Three years ago this week Henry suddenly became very ill, and I thought he’d had a stroke, as he couldn’t raise his head. After an emergency trip to the vet and a week’s stay in (unbelievably expensive) cat hospital, he was eventually diagnosed with the very rare Conn’s syndrome. This illness causes muscle weakness in cats due to a lack of potassium, which is the result of tumours on the adrenal glands. Coupled with a huge hole in his heart (the size of which the vet had never seen in a cat before) we were sent home with piles of medicine for Henry to take daily, and the warning that he probably wouldn’t be with us the following year.
Despite regular trips to the vet to have his blood pressure monitored, blood tests taken, and more pills thrown down his throat, Henry stunned the vets by managing his illness well. His potassium levels remained stupidly low but he never showed the initial signs of muscle weakness again, and although we recognised he was on borrowed time, we were still able to enjoy time with our lovely boy.
Over the last couple of months we started to realise the inevitable end was drawing closer, as he stopped grooming himself properly, and we took him to the vet last Saturday for their diagnosis. The vet was initially optimistic as he was still eating as greedily as ever, and still came to see us for cuddles, even though he did drink lots of water and spend most of his time sleeping. However, various tests showed that the tumours on his adrenal glands were now a massive 5cm large – huge by any standards but especially for a cat – and the kindest thing to do would be to put him to sleep.

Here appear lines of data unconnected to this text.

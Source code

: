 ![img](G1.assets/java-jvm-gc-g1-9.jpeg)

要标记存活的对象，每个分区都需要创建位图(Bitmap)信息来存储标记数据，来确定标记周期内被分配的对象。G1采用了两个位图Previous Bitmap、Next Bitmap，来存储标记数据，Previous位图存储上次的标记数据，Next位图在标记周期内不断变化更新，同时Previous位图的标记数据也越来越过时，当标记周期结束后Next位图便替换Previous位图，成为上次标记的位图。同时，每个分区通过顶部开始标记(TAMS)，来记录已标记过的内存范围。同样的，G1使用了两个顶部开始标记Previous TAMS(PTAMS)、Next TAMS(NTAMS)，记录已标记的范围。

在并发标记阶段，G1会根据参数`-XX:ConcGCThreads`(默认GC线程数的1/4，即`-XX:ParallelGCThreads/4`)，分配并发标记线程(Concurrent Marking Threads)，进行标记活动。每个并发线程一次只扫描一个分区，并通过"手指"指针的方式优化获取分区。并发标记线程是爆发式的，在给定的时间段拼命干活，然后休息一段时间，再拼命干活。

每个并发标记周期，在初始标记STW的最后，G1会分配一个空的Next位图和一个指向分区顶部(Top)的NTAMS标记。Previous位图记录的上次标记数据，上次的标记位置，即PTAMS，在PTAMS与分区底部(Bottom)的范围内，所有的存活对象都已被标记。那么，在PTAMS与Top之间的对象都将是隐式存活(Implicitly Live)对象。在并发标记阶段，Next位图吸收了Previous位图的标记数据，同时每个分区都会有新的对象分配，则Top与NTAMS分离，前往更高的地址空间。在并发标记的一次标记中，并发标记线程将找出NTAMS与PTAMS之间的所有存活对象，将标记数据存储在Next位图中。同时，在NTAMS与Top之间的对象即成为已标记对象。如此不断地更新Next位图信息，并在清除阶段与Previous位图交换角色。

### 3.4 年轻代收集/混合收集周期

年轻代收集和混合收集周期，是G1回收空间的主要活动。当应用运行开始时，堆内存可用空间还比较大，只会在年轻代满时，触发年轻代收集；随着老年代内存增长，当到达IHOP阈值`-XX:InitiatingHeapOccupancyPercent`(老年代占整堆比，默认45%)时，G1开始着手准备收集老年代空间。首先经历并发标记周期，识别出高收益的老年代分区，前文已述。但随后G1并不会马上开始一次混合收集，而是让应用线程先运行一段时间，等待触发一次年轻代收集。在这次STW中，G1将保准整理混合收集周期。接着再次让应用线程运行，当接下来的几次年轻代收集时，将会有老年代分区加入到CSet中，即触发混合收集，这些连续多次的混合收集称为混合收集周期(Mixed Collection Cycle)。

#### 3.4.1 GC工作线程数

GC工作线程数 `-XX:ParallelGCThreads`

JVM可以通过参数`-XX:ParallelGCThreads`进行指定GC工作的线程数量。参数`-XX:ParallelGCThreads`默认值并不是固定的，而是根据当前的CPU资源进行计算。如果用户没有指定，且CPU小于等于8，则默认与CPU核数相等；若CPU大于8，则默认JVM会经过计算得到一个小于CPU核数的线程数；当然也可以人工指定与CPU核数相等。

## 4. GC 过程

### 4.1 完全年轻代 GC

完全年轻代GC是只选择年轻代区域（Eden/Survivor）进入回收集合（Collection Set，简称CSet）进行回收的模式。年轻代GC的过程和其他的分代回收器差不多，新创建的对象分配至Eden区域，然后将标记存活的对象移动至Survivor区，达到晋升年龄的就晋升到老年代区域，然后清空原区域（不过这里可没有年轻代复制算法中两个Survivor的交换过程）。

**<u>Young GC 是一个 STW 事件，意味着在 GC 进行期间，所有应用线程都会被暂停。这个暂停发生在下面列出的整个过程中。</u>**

As I type this now, a few days after saying our final goodbyes to Henry, I still have tears rolling down my face. It was absolutely the right thing to do but it was so hard to let him go. As Andrew and I wanted to see him together, we had to take Ioan with us, and – no doubt picking up on our emotional state – he spent the whole time crying unless we held him in our arms, so we had to tag team between holding Ioan and cuddling Henry.
Henry did manage a last gurgly miaow for us when we cuddled him, and also purred as we stroked him under the chin, which was heartbreaking. When we first brought him home with us as a little six week old kitten we had not long moved to London and were practically children ourselves – now the time had come to say goodbye to our lovely boy.
The house seems so much emptier without Henry in it, and we miss him such a lot. I think even the other cats are more clingy now he’s gone, although Ioan remains a great distraction by demanding our attention constantly! Unsurprisingly last week’s meal plan went slightly out of the window, but I am trying again this week as follows:
- Monday – homemade (veggie) pizzas bumped from last week, plus rhubarb crumble as our rhubarb plants are doing fantastically well in the garden
- Tuesday – curry bumped from last week, with pork leftover from today’s roast
- Wednesday – sausage, peppers, potato and tomato tray bake
- Thursday – bolognaise from my freezer stash
Andrew has to work all weekend so I will have to play it by ear for the rest of the week. But I can guarantee I’ll be spending a lot of time cuddling the other cats, and of course Ioan and Andrew.